| Task objective |
Where a record contains an image, leave the image out and print the rest exactly.

| Data |
• • •

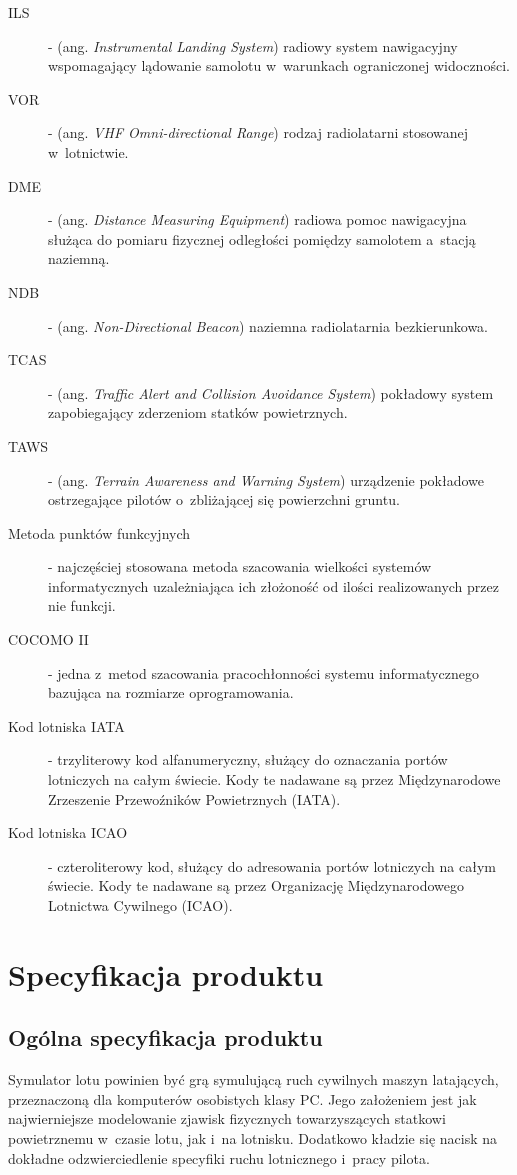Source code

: \documentclass{mwrep}
\begin{document}
\begin{description}
\item[ILS] - (ang. \emph{Instrumental Landing System}) radiowy system nawigacyjny wspomagający lądowanie samolotu w~warunkach ograniczonej widoczności.
\item[VOR] - (ang. \emph{VHF Omni-directional Range}) rodzaj radiolatarni stosowanej w~lotnictwie.
\item[DME] - (ang. \emph{Distance Measuring Equipment}) radiowa pomoc nawigacyjna służąca do pomiaru fizycznej odległości pomiędzy samolotem a~stacją naziemną.
\item[NDB] - (ang. \emph{Non-Directional Beacon}) naziemna radiolatarnia bezkierunkowa.
\item[TCAS] - (ang. \emph{Traffic Alert and Collision Avoidance System}) pokładowy system zapobiegający zderzeniom statków powietrznych.
\item[TAWS] - (ang. \emph{Terrain Awareness and Warning System}) urządzenie pokładowe ostrzegające pilotów o~zbliżającej się powierzchni gruntu.
\item[Metoda punktów funkcyjnych] - najczęściej stosowana metoda szacowania wielkości systemów informatycznych uzależniająca ich złożoność od ilości realizowanych przez nie funkcji.
\item[COCOMO II] - jedna z~metod szacowania pracochłonności systemu informatycznego bazująca na rozmiarze oprogramowania.
\item[Kod lotniska IATA] - trzyliterowy kod alfanumeryczny, służący do oznaczania portów lotniczych na całym świecie. Kody te nadawane są przez Międzynarodowe Zrzeszenie Przewoźników Powietrznych (IATA).
\item[Kod lotniska ICAO] - czteroliterowy kod, służący do adresowania portów lotniczych na całym świecie. Kody te nadawane są przez  Organizację Międzynarodowego Lotnictwa Cywilnego (ICAO).
\end{description}

\chapter{Specyfikacja produktu}

\section{Ogólna specyfikacja produktu}

Symulator lotu powinien być grą symulującą ruch cywilnych maszyn latających, przeznaczoną dla komputerów osobistych klasy PC. Jego założeniem jest jak najwierniejsze modelowanie zjawisk fizycznych towarzyszących statkowi powietrznemu w~czasie lotu, jak i~na lotnisku. Dodatkowo kładzie się nacisk na dokładne odzwierciedlenie specyfiki ruchu lotnicznego i~pracy pilota.
\end{document}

• • •

| Completed task |
Source code

: \documentclass{mwrep}
\begin{document}
\begin{description}
\item[ILS] - (ang. \emph{Instrumental Landing System}) radiowy system nawigacyjny wspomagający lądowanie samolotu w~warunkach ograniczonej widoczności.
\item[VOR] - (ang. \emph{VHF Omni-directional Range}) rodzaj radiolatarni stosowanej w~lotnictwie.
\item[DME] - (ang. \emph{Distance Measuring Equipment}) radiowa pomoc nawigacyjna służąca do pomiaru fizycznej odległości pomiędzy samolotem a~stacją naziemną.
\item[NDB] - (ang. \emph{Non-Directional Beacon}) naziemna radiolatarnia bezkierunkowa.
\item[TCAS] - (ang. \emph{Traffic Alert and Collision Avoidance System}) pokładowy system zapobiegający zderzeniom statków powietrznych.
\item[TAWS] - (ang. \emph{Terrain Awareness and Warning System}) urządzenie pokładowe ostrzegające pilotów o~zbliżającej się powierzchni gruntu.
\item[Metoda punktów funkcyjnych] - najczęściej stosowana metoda szacowania wielkości systemów informatycznych uzależniająca ich złożoność od ilości realizowanych przez nie funkcji.
\item[COCOMO II] - jedna z~metod szacowania pracochłonności systemu informatycznego bazująca na rozmiarze oprogramowania.
\item[Kod lotniska IATA] - trzyliterowy kod alfanumeryczny, służący do oznaczania portów lotniczych na całym świecie. Kody te nadawane są przez Międzynarodowe Zrzeszenie Przewoźników Powietrznych (IATA).
\item[Kod lotniska ICAO] - czteroliterowy kod, służący do adresowania portów lotniczych na całym świecie. Kody te nadawane są przez  Organizację Międzynarodowego Lotnictwa Cywilnego (ICAO).
\end{description}

\chapter{Specyfikacja produktu}

\section{Ogólna specyfikacja produktu}

Symulator lotu powinien być grą symulującą ruch cywilnych maszyn latających, przeznaczoną dla komputerów osobistych klasy PC. Jego założeniem jest jak najwierniejsze modelowanie zjawisk fizycznych towarzyszących statkowi powietrznemu w~czasie lotu, jak i~na lotnisku. Dodatkowo kładzie się nacisk na dokładne odzwierciedlenie specyfiki ruchu lotnicznego i~pracy pilota.
\end{document}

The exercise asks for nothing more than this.